## How to complete this task
The entries below contain a line with "1. Variometer zero-lag" and a line with "3. Ublox compatible". Retype exactly everything from the first down to the second, both included, and nothing else.

## Given records
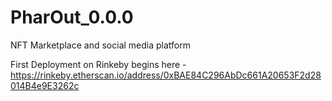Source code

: # PharOut_0.0.0
NFT Marketplace and social media platform

First Deployment on Rinkeby begins here - https://rinkeby.etherscan.io/address/0xBAE84C296AbDc661A20653F2d28014B4e9E3262c

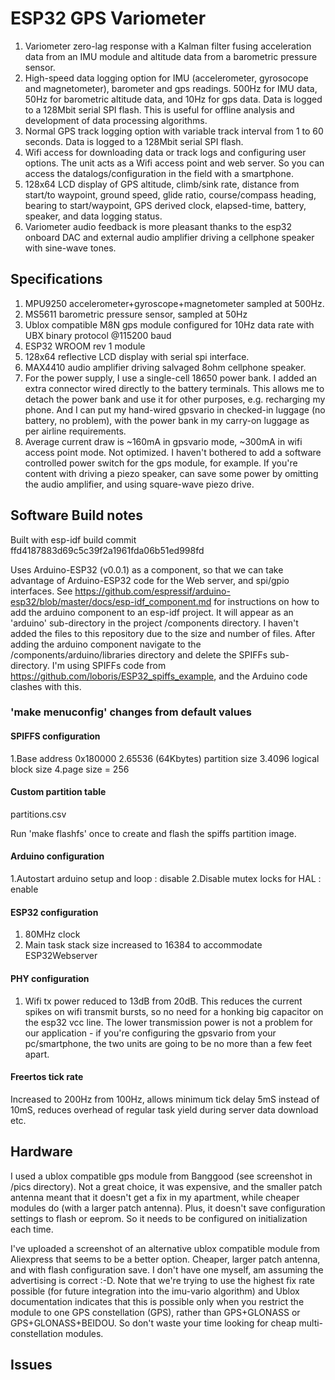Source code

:# ESP32 GPS Variometer

1. Variometer zero-lag response with a Kalman filter fusing acceleration data from an IMU module and altitude data from a barometric pressure sensor.
2. High-speed data logging option for IMU (accelerometer, gyrosocope and magnetometer), barometer and gps 
readings. 500Hz for IMU data, 50Hz for barometric altitude data, and 10Hz for gps data. Data is logged to
a 128Mbit serial SPI flash. This is useful for offline analysis and development of data processing algorithms.
3. Normal GPS track logging option with variable track interval from 1 to 60 seconds. Data is logged to a 
128Mbit serial SPI flash.
4. Wifi access for downloading data or track logs and configuring user options. The unit acts as a Wifi
access point and web server. So you can access the datalogs/configuration in the field with a smartphone.
5. 128x64 LCD display of GPS altitude, climb/sink rate, distance from start/to waypoint, ground speed,
glide ratio, course/compass heading, bearing to start/waypoint, GPS derived clock, elapsed-time, battery, speaker, and data logging status.
6. Variometer audio feedback is more pleasant thanks to the esp32 onboard DAC and external audio amplifier driving
a cellphone speaker with sine-wave tones.

## Specifications
1. MPU9250 accelerometer+gyroscope+magnetometer sampled at 500Hz.
2. MS5611 barometric pressure sensor, sampled at 50Hz
3. Ublox compatible M8N gps module configured for 10Hz data rate with UBX binary protocol @115200 baud
4. ESP32 WROOM rev 1 module
5. 128x64 reflective LCD display with serial spi interface.
6. MAX4410 audio amplifier driving salvaged 8ohm cellphone speaker.
7. For the power supply, I use a single-cell 18650 
power bank. I added an extra connector wired directly to the battery terminals. This allows me to 
detach the power bank and use it for other purposes, e.g. recharging my phone. And I can put 
my hand-wired gpsvario in checked-in luggage (no battery, no problem), with the power bank in my carry-on 
luggage as per airline requirements.
8. Average current draw is ~160mA in gpsvario mode, ~300mA in wifi access point mode. Not
 optimized. I haven't bothered to add a software controlled power switch for the gps module,
for example. If you're content with driving a piezo speaker, can save some power 
by omitting the audio amplifier, and using square-wave piezo drive.

## Software Build notes
Built with esp-idf build commit ffd4187883d69c5c39f2a1961fda06b51ed998fd

Uses Arduino-ESP32 (v0.0.1) as a component, so that we can take advantage of Arduino-ESP32 code for the Web server, and spi/gpio interfaces. See https://github.com/espressif/arduino-esp32/blob/master/docs/esp-idf_component.md for instructions on how to add the arduino component to an esp-idf project. It will appear as an 'arduino' sub-directory in the project /components directory. I haven't added the files to this repository due to the size and number of files. After adding the arduino component navigate to the /components/arduino/libraries directory and delete the SPIFFs sub-directory. I'm using SPIFFs code from https://github.com/loboris/ESP32_spiffs_example, and the Arduino code clashes with this.

### 'make menuconfig' changes from default values

#### SPIFFS configuration
1.Base address 0x180000
2.65536 (64Kbytes) partition size
3.4096 logical block size
4.page size = 256

#### Custom partition table
partitions.csv

Run 'make flashfs' once to create and flash the spiffs partition image.

#### Arduino configuration
1.Autostart arduino setup and loop : disable
2.Disable mutex locks for HAL : enable

#### ESP32 configuration
1. 80MHz clock
2. Main task stack size increased to 16384 to accommodate ESP32Webserver

#### PHY configuration 
1. Wifi tx power reduced to 13dB from 20dB. This reduces the 
current spikes on wifi transmit bursts, so no need for a honking big capacitor on the 
esp32 vcc line. The lower transmission power is not a problem for our application - if you're configuring the gpsvario 
from your pc/smartphone, the two units are going to be no more than a few feet apart.

#### Freertos tick rate
Increased to 200Hz from 100Hz, allows minimum tick delay 5mS instead of 10mS, reduces overhead of regular task yield
during server data download etc.

## Hardware
I used a ublox compatible gps module from Banggood (see screenshot in /pics directory). Not a great choice, it was expensive, and the smaller patch antenna meant that it doesn't get a fix in my apartment, while cheaper modules do (with a larger patch antenna). Plus, it doesn't save configuration settings to flash or eeprom. So it needs to be configured on  initialization each time.

I've uploaded a screenshot of an alternative ublox compatible module from Aliexpress that seems to be a better option. Cheaper, larger patch antenna, and with flash configuration save. I don't have one myself, am assuming the advertising is correct :-D. Note that we're trying to use  the highest fix rate possible (for future integration into the imu-vario algorithm) and Ublox documentation indicates that this is possible only when you restrict the module to one GPS constellation (GPS), rather than GPS+GLONASS  or GPS+GLONASS+BEIDOU. So don't waste your time looking for cheap multi-constellation modules.

## Issues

## Answer area
1. Variometer zero-lag response with a Kalman filter fusing acceleration data from an IMU module and altitude data from a barometric pressure sensor.
2. High-speed data logging option for IMU (accelerometer, gyrosocope and magnetometer), barometer and gps 
readings. 500Hz for IMU data, 50Hz for barometric altitude data, and 10Hz for gps data. Data is logged to
a 128Mbit serial SPI flash. This is useful for offline analysis and development of data processing algorithms.
3. Normal GPS track logging option with variable track interval from 1 to 60 seconds. Data is logged to a 
128Mbit serial SPI flash.
4. Wifi access for downloading data or track logs and configuring user options. The unit acts as a Wifi
access point and web server. So you can access the datalogs/configuration in the field with a smartphone.
5. 128x64 LCD display of GPS altitude, climb/sink rate, distance from start/to waypoint, ground speed,
glide ratio, course/compass heading, bearing to start/waypoint, GPS derived clock, elapsed-time, battery, speaker, and data logging status.
6. Variometer audio feedback is more pleasant thanks to the esp32 onboard DAC and external audio amplifier driving
a cellphone speaker with sine-wave tones.

## Specifications
1. MPU9250 accelerometer+gyroscope+magnetometer sampled at 500Hz.
2. MS5611 barometric pressure sensor, sampled at 50Hz
3. Ublox compatible M8N gps module configured for 10Hz data rate with UBX binary protocol @115200 baud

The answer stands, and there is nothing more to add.